Одним из его хобби было писать акварелью. Я видела несколько его работ. Фигуры людей напоминали в его работах стаффаж, но пейзаж удавался ему превосходно. У него было природное чувство цвета и понимание роли светотени.
Он написал маму в платье из голубой органди с развевающимся шелковым шарфом на шее. Не очень удачный портрет, но я сохранила его, он и сейчас у меня.
Я тоже позировала мистеру Филлипсу. Это было после того, как он перенес операцию и почти перестал выходить из дому. Это была мамина идея — чтобы я позировала ему. „Посмотрим, не удастся ли тебе отвлечь его немного, — сказала она. — Мне не удалось. Он все дни проводит в одиночестве, погрузившись в думы“.
Мистер Филлипс стремился к одиночеству, потому что в результате операции у него была удалена гортань. Теперь в горле у него было отверстие, через которое, как предполагалось, он сможет говорить при помощи протеза. Но он стыдился этой безобразной, похожей на сырое мясо дыры и потому избегал показываться на людях. Он все равно не мог говорить — он даже и не пытался научиться правильно дышать. В лучшем случае он издавал что-то вроде карканья. Наверное, для такого любителя женщин, как он, это было унизительно.
Мы с ним обменялись записками, и в результате я несколько суббот подряд позировала ему во второй половине дня. К этому времени руки у него уже немного дрожали, и он мог работать не больше часа: рак наступал и брал его в кольцо.
У него была одна из лучших квартир в Оакгроув, на первом этаже, с застекленной дверью, выходившей в сад. Позируя для портрета, я сидела возле этой двери на стуле с высокой резной спинкой; на мне была шаль, которую я привезла из Джакарты, расписанная вручную охряными и светло-коричневыми узорами.

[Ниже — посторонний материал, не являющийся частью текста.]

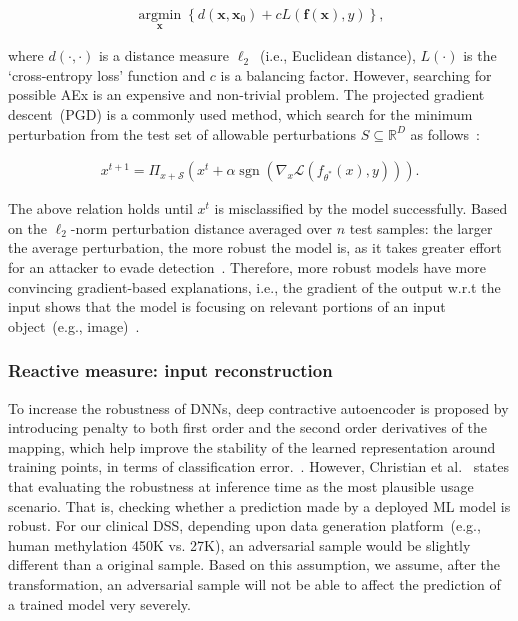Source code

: \vspace{-6mm}
\begin{align}
    \underset{\boldsymbol{x}}{\operatorname{argmin}}\left\{d\left(\boldsymbol{x}, \boldsymbol{x}_{0}\right)+c {L}(\boldsymbol{f}(\boldsymbol{x}), y)\right\},
\end{align}

\hspace*{3.5mm} where $d(\cdot, \cdot)$ is a distance measure $\ell_{2}$~(i.e., Euclidean distance), ${L}(\cdot)$ is the `cross-entropy loss' function and $c$ is a balancing factor. However, searching for possible AEx is an expensive and non-trivial problem. The projected gradient descent~(PGD) is a commonly used method, which search for the minimum perturbation from the test set of allowable perturbations ${S} \subseteq \mathbb{R}^{D}$ as follows~\cite{bhatt2020explainable}: 

\vspace{-6mm}
\begin{align}
    x^{t+1}=\Pi_{x+\mathcal{S}}\left(x^{t}+\alpha \operatorname{sgn}\left(\nabla_{x} \mathcal{L}\left(f_{\theta^{*}}(x), y\right)\right)\right).
    \label{eq:search_perbu}
\end{align}

\hspace*{3.5mm} The above relation holds until $x^{t}$ is misclassified by the model successfully. Based on the $\ell_{2}$-norm perturbation distance averaged over $n$ test samples: the larger the average perturbation, the more robust the model is, as it takes greater effort for an attacker to evade detection~\cite{bhatt2020explainable,yuan2019adversarial}. 
Therefore, more robust models have more convincing gradient-based explanations, i.e., the gradient of the output w.r.t the input shows that the model is focusing on relevant portions of an input object~(e.g., image)~\cite{bhatt2020explainable}.

\subsubsection{Reactive measure: input reconstruction}
To increase the robustness of DNNs, deep contractive autoencoder is proposed by introducing penalty to both first order and the second order derivatives of the mapping, which help improve the stability of the learned representation around training points, in terms of classification error.~\cite{rifai2011higher}.
However, Christian et al.~\cite{RobustnessNotEnough} states that evaluating the robustness at inference time as the most plausible usage scenario. That is, checking whether a prediction made by a deployed ML model is robust. 
For our clinical DSS, depending upon data generation platform~(e.g., human methylation 450K vs. 27K), an adversarial sample would be slightly different than a original sample. Based on this assumption, we assume, after the transformation, an adversarial sample will not be able to affect the prediction of a trained model very severely. 

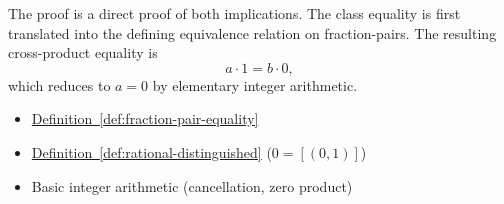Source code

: \begin{remark*}
The proof is a direct proof of both implications. The class equality is
first translated into the defining equivalence relation on fraction-pairs.
The resulting cross-product equality is
\[
a\cdot 1=b\cdot 0,
\]
which reduces to $a=0$ by elementary integer arithmetic.
\end{remark*}

\begin{dependencies}
\begin{itemize}
  \item \hyperref[def:fraction-pair-equality]{Definition~\ref*{def:fraction-pair-equality}}
  \item \hyperref[def:rational-distinguished]{Definition~\ref*{def:rational-distinguished}}
        \textnormal{($0 = [(0,1)]$)}
  \item Basic integer arithmetic (cancellation, zero product)
\end{itemize}
\end{dependencies}
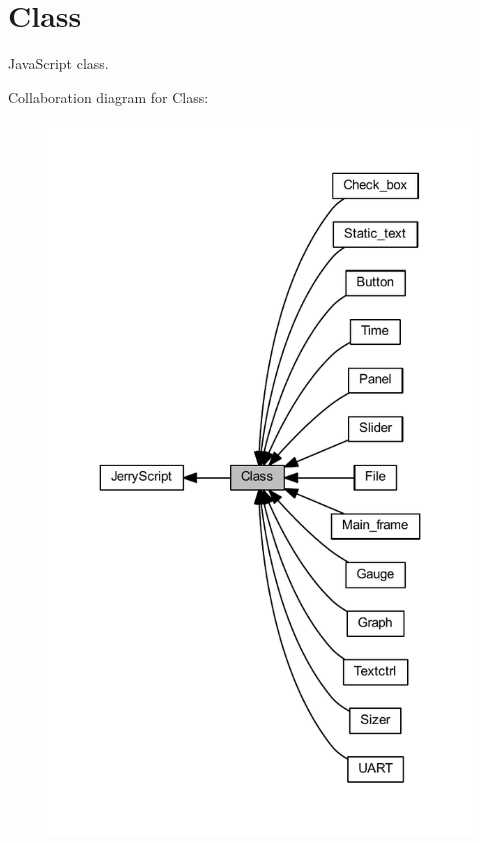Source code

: \section{Class}
\label{group___class}


Java\+Script class.  


Collaboration diagram for Class\+:\nopagebreak
\begin{figure}[H]
\begin{center}
\leavevmode
\includegraphics[width=323pt]{group___class}
\end{center}
\end{figure}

Не знаю, шла мне эта шаль или нет, но я подумала, что как художник он будет рад ярким краскам, сможет поиграть ими.
В одну из суббот (потерпи, я подхожу к сути дела) — день был восхитительный, теплый, на деревьях ворковали голуби — он отложил свою кисточку, покачал головой и что-то произнес-прокаркал, а что — я не поняла. „Я не расслышала, Эйдан“, — сказала я. „Не работается“, — повторил он. А потом черкнул что-то на листке из блокнота и протянул мне. Там было написано: „Как бы мне хотелось написать вас обнаженной!“. И ниже: „Я был бы счастлив“.
Ему, очевидно, стоило немалых усилий выразить так вот свои ощущения. „Я был бы счастлив“, сослагательное наклонение. Что он хотел этим сказать? Можно предположить, что это означало „Я был бы счастлив написать вас, пока вы еще молоды“, но я так не думаю. „Я был бы счастлив написать вас, пока я еще мужчина“ — это более походило на правду. И когда он показал мне эти строчки, я увидела, что у него дрожат губы. Я знаю, не нужно придавать слишком большого значения тому, что у старых людей дрожат губы и слезы наворачиваются на глаза, но всё же…
Я улыбнулась, постаралась успокоить его и снова уселась на стул, а он отошел к мольберту, и все будто бы стало как раньше, но я видела, что он больше не пишет, а просто стоит и кисточка высыхает у него в руке. И тут я подумала — мы подходим к самому главному — я подумала: „Черт побери!“, развязала свою шаль, спустила ее с плеч, сняла лифчик, повесила его на спинку стула и спросила: „Ну как, Эйдан?“
„Я пишу пенисом“ — разве не так сказал Ренуар, изображавший пухлых женщин с молочно-белой кожей? Avec ma verge. Ладно, сказала я себе, посмотрим, сможем ли мы пробудить verge мистера Филлипса от его глубокого сна. И я снова повернулась к нему в профиль, а голуби продолжали ворковать в ветвях деревьев, как будто ничего не случилось.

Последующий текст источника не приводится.